# What you have to do
Scan the entries and copy each line where the word "Estimated" is present.
########################################
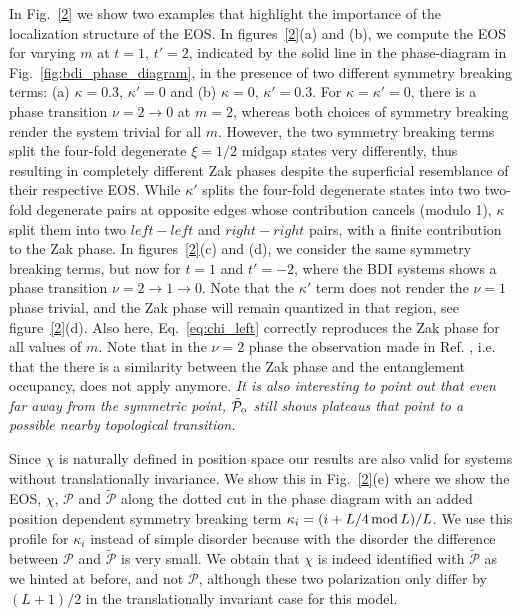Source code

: \documentclass[twocolumn,amsmath,longbibliography,amssymb,superscriptaddress]{revtex4-1}
\newcommand{\mariac}[1]{{\it\color{cyan}#1}}
\newcommand{\tpo}{\tilde{\mathcal{P}}_{\rm o}}
\begin{document}
In Fig.~\ref{2} we show two examples that highlight the importance of the localization structure of the EOS. 
In figures~\ref{2}(a) and (b), we compute the EOS for varying $m$ at  $t=1$, $t'=2$, indicated by the solid line  in the phase-diagram in Fig.~\ref{fig:bdi_phase_diagram}, in the presence of two different symmetry breaking terms: (a) $\kappa =0.3$, $\kappa'=0$ and (b) $\kappa=0$, $\kappa'=0.3$.  
For $\kappa=\kappa'=0$, there is a phase transition $\nu = 2 \rightarrow 0 $ at $m=2$, whereas both choices of symmetry breaking render the system trivial  for all $m$.
However, the two symmetry breaking terms split the four-fold degenerate $\xi=1/2$ midgap states very differently, thus resulting in completely different Zak phases despite the superficial resemblance of their respective EOS.  
While $\kappa'$ splits the four-fold degenerate states into two two-fold degenerate pairs at opposite edges whose contribution cancels (modulo 1), $\kappa$ split them into two $left-left$ and $right-right$ pairs, with a finite contribution to the Zak phase. 
In figures~\ref{2}(c) and (d), we consider the same symmetry breaking terms, but now for $t=1$ and $t'=-2$, where the BDI systems shows a phase transition  $\nu=2\rightarrow 1\rightarrow 0$. 
Note that the $\kappa'$ term does not render the $\nu=1$ phase trivial, and the Zak phase will remain quantized in that region, see figure~\ref{2}(d). 
Also here, Eq.~\eqref{eq:chi_left} correctly reproduces the Zak phase for all values of $m$. 
Note that in the $\nu=2$ phase the observation made in Ref. \cite{Huang2012}, i.e. that the there is a similarity between the Zak phase and the entanglement occupancy, does not apply anymore. 
\mariac{It is also interesting to point out that even far away from the symmetric point, $\tpo$ still shows plateaus that point to a possible nearby topological transition.}

Since $\chi$ is naturally defined in position space our results are also valid for systems without translationally invariance. We show this in Fig.~\ref{2}(e) where we show the EOS, $\chi$, $\mathcal{P}$ and $\tilde{\mathcal{P}}$ along the dotted cut in the phase diagram with an added position dependent symmetry breaking term $\kappa_i = (i+L/4 \, {\rm mod}\, L)/L$. We use this profile for $\kappa_i$ instead of simple disorder because with the disorder the difference between $\mathcal{P}$ and $\tilde{\mathcal{P}}$ is very small. We obtain that $\chi$ is indeed identified with $\tilde{\mathcal{P}}$ as we hinted at before, and not $\mathcal{P}$, although these two polarization only differ by $(L+1)/2$ in the translationally invariant case for this model. 
\end{document}
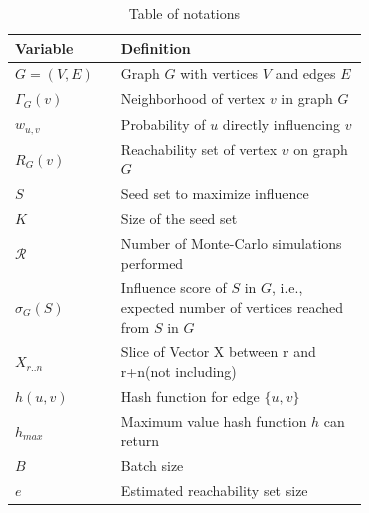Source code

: \documentclass[10pt,journal,compsoc]{IEEEtran}
\begin{document}
\begin{table}[!ht]
    \caption{Table of notations}
    \label{tab:notation}
    \centering
    \begin{tabular}{|l|p{0.7\linewidth}|}
        \hline
        Variable & Definition  \\
        \hline
        $G = (V,E)$     & Graph $G$ with vertices $V$ and edges $E$ \\
        $\Gamma_G(v)$   & Neighborhood of vertex $v$ in graph $G$\\
        $w_{u,v}$       & Probability of $u$ directly influencing $v$ \\
        $R_{G}(v)$      & Reachability set of vertex $v$ on graph $G$\\
        \hline\hline
        $S$             & Seed set to maximize influence\\
        $K$             & Size of the seed set\\
        $\mathcal{R}$   & Number of Monte-Carlo simulations performed\\
        $\sigma_{G}(S)$ & Influence score of $S$ in $G$, i.e., expected number of vertices reached from $S$ in $G$\\
\hline\hline
        $X_{r..n}$      & Slice of Vector X between r and r+n(not including)\\
        $h(u,v)$        & Hash function for edge $\{u,v\}$\\
        $h_{max}$       & Maximum value hash function $h$ can return\\
        \hline\hline
        $B$             & Batch size\\
        $e$             & Estimated reachability set size\\

\end{tabular}
\end{table}
\end{document}
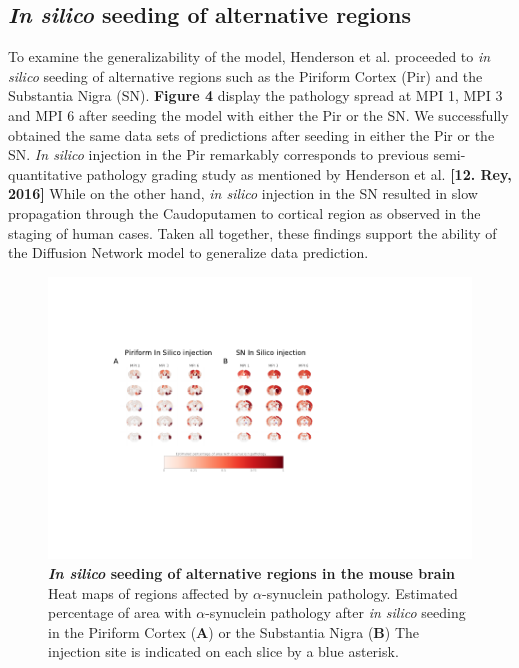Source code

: \subsection{\textit{In silico} seeding of alternative regions}
To examine the generalizability of the model, Henderson et al. proceeded to \textit{in silico} seeding of alternative regions such as the Piriform Cortex (Pir) and the Substantia Nigra (SN). \textbf{Figure 4} display the pathology spread at MPI 1, MPI 3 and MPI 6 after seeding the model with either the Pir or the SN. We successfully obtained the same data sets of predictions after seeding in either the Pir or the SN. \textit{In silico} injection in the Pir remarkably corresponds to previous semi-quantitative pathology grading study as mentioned by Henderson et al. \textbf{[12. Rey, 2016]} While on the other hand, \textit{in silico} injection in the SN resulted in slow propagation through the Caudoputamen to cortical region as observed in the staging of human cases. Taken all together, these findings support the ability of the Diffusion Network model to generalize data prediction.

\begin{figure}
    \hspace*{-2cm} 
    \hspace*{-2cm}
    \hspace*{-2cm}
    \hspace*{-0.7cm}
    \vspace*{-6cm}
    \includegraphics[scale=2.1]{Figures/Fig5.pdf}
    \caption{\textbf{\textit{In silico} seeding of alternative regions in the mouse brain} \\
    Heat maps of regions affected by $\alpha$-synuclein pathology.
    Estimated percentage of area with $\alpha$-synuclein pathology after \textit{in silico} seeding in the Piriform Cortex (\textbf{A}) or the Substantia Nigra (\textbf{B}) The injection site is indicated on each slice by a blue asterisk.}
    \end{figure}
    


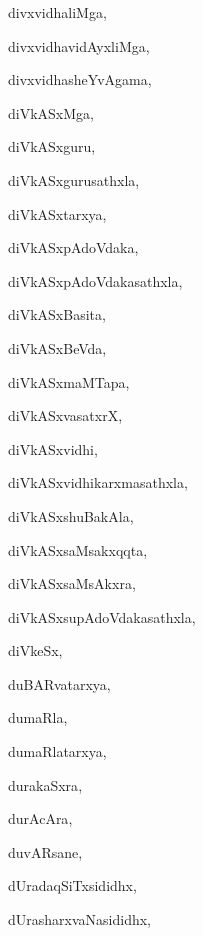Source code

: \begin{multicols}{3}
{\noindent
{divxvidhaliMga}, \pageref{divxvidhaliMga}

\noindent
{divxvidhavidAyxliMga}, \pageref{divxvidhavidAyxliMga}

\noindent
{divxvidhasheYvAgama}, \pageref{divxvidhasheYvAgama}

\noindent
{diVkASxMga}, \pageref{diVkASxMga}

\noindent
{diVkASxguru}, \pageref{diVkASxguru}

\noindent
{diVkASxgurusathxla}, \pageref{diVkASxgurusathxla}

\noindent
{diVkASxtarxya}, \pageref{diVkASxtarxya}

\noindent
{diVkASxpAdoVdaka}, \pageref{diVkASxpAdoVdaka}

\noindent
{diVkASxpAdoVdakasathxla}, \pageref{diVkASxpAdoVdakasathxla}

\noindent
{diVkASxBasita}, \pageref{diVkASxBasita}

\noindent
{diVkASxBeVda}, \pageref{diVkASxBeVda}

\noindent
{diVkASxmaMTapa}, \pageref{diVkASxmaMTapa}

\noindent
{diVkASxvasatxrX}, \pageref{diVkASxvasatxrX}

\noindent
{diVkASxvidhi}, \pageref{diVkASxvidhi}

\noindent
{diVkASxvidhikarxmasathxla}, \pageref{diVkASxvidhikarxmasathxla}

\noindent
{diVkASxshuBakAla}, \pageref{diVkASxshuBakAla}

\noindent
{diVkASxsaMsakxqqta}, \pageref{diVkASxsaMsakxqqta}

\noindent
{diVkASxsaMsAkxra}, \pageref{diVkASxsaMsAkxra}

\noindent
{diVkASxsupAdoVdakasathxla}, \pageref{diVkASxsupAdoVdakasathxla}

\noindent
{diVkeSx}, \pageref{diVkeSx}

\noindent
{duBARvatarxya}, \pageref{duBARvatarxya}

\noindent
{dumaRla}, \pageref{dumaRla}

\noindent
{dumaRlatarxya}, \pageref{dumaRlatarxya}

\noindent
{durakaSxra}, \pageref{durakaSxra}

\noindent
{durAcAra}, \pageref{durAcAra}

\noindent
{duvARsane}, \pageref{duvARsane}

\noindent
{dUradaqSiTxsididhx}, \pageref{dUradaqSiTxsididhx}

\noindent
{dUrasharxvaNasididhx}, \pageref{dUrasharxvaNasididhx}

}
\end{multicols}

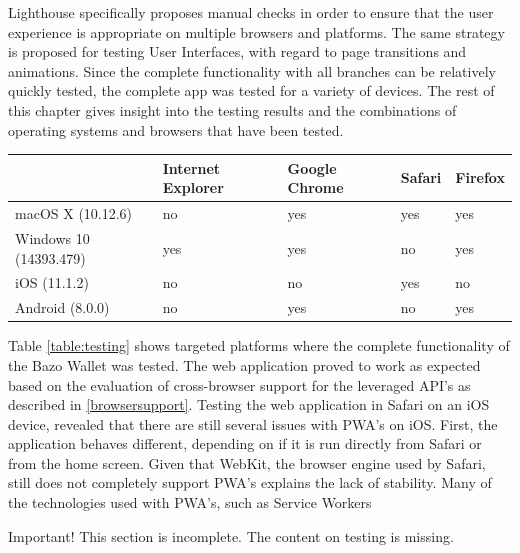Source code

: Lighthouse specifically proposes manual checks in order to ensure that the user experience is appropriate on multiple browsers and platforms. The same strategy is proposed for testing User Interfaces, with regard to page transitions and animations. 
Since the complete functionality with all branches can be relatively quickly tested, the complete app was tested for a variety of devices. The rest of this chapter gives insight into the testing results and the combinations of operating systems and browsers that have been tested.


\begin{center}
    \begin{tabular}{ | l | l | l | l | p{3cm} |}
    \hline
      & Internet Explorer & Google Chrome & Safari & Firefox \\ \hline
    macOS X (10.12.6)  & no & yes & yes & yes \\ \hline
    Windows 10 (14393.479)  & yes & yes & no & yes \\ \hline    
    iOS (11.1.2)  & no & no & yes & no \\ \hline
    Android (8.0.0)  & no & yes & no & yes \\ \hline
    \end{tabular}
    \label{table:testing}
    \end{center}
Table \ref{table:testing} shows targeted platforms where the complete functionality of the Bazo Wallet was tested. The web application proved to work as expected based on the evaluation of cross-browser support for the leveraged API's as described in \ref{browsersupport}. Testing the web application in Safari on an iOS device, revealed that there are still several issues with PWA's on iOS. First, the application behaves different, depending on if it is run directly from Safari or from the home screen. Given that WebKit, the browser engine used by Safari, still does not completely support PWA's explains the lack of stability. Many of the technologies used with PWA's, such as Service Workers 
 

\begin{bclogo}[logo=\bcattention, couleurBarre=red, noborder=true, 
               couleur=LightSalmon]{Important!}
This section is incomplete. The content on testing is missing.
\end{bclogo}
\newpage
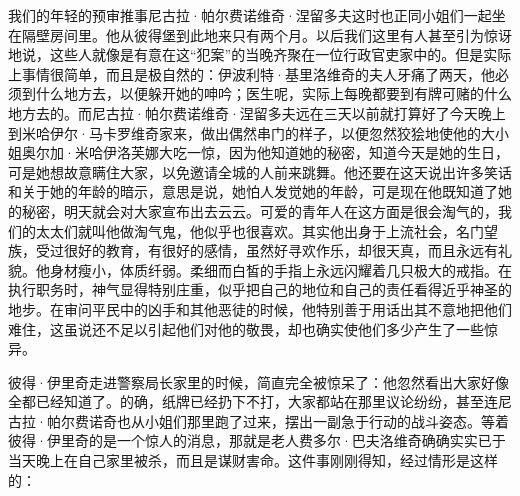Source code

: \par 我们的年轻的预审推事尼古拉·帕尔费诺维奇·涅留多夫这时也正同小姐们一起坐在隔壁房间里。他从彼得堡到此地来只有两个月。以后我们这里有人甚至引为惊讶地说，这些人就像是有意在这“犯案”的当晚齐聚在一位行政官吏家中的。但是实际上事情很简单，而且是极自然的：伊波利特·基里洛维奇的夫人牙痛了两天，他必须到什么地方去，以便躲开她的呻吟；医生呢，实际上每晚都要到有牌可赌的什么地方去的。而尼古拉·帕尔费诺维奇·涅留多夫远在三天以前就打算好了今天晚上到米哈伊尔·马卡罗维奇家来，做出偶然串门的样子，以便忽然狡狯地使他的大小姐奥尔加·米哈伊洛芙娜大吃一惊，因为他知道她的秘密，知道今天是她的生日，可是她想故意瞒住大家，以免邀请全城的人前来跳舞。他还要在这天说出许多笑话和关于她的年龄的暗示，意思是说，她怕人发觉她的年龄，可是现在他既知道了她的秘密，明天就会对大家宣布出去云云。可爱的青年人在这方面是很会淘气的，我们的太太们就叫他做淘气鬼，他似乎也很喜欢。其实他出身于上流社会，名门望族，受过很好的教育，有很好的感情，虽然好寻欢作乐，却很天真，而且永远有礼貌。他身材瘦小，体质纤弱。柔细而白皙的手指上永远闪耀着几只极大的戒指。在执行职务时，神气显得特别庄重，似乎把自己的地位和自己的责任看得近乎神圣的地步。在审问平民中的凶手和其他恶徒的时候，他特别善于用话出其不意地把他们难住，这虽说还不足以引起他们对他的敬畏，却也确实使他们多少产生了一些惊异。
\par 彼得·伊里奇走进警察局长家里的时候，简直完全被惊呆了：他忽然看出大家好像全都已经知道了。的确，纸牌已经扔下不打，大家都站在那里议论纷纷，甚至连尼古拉·帕尔费诺奇也从小姐们那里跑了过来，摆出一副急于行动的战斗姿态。等着彼得·伊里奇的是一个惊人的消息，那就是老人费多尔·巴夫洛维奇确确实实已于当天晚上在自己家里被杀，而且是谋财害命。这件事刚刚得知，经过情形是这样的：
########################################
# Solution to the exercise
        $e$             & Estimated reachability set size\\
    Estimated percentage of area with $\alpha$-synuclein pathology after \textit{in silico} seeding in the Piriform Cortex (\textbf{A}) or the Substantia Nigra (\textbf{B}) The injection site is indicated on each slice by a blue asterisk.}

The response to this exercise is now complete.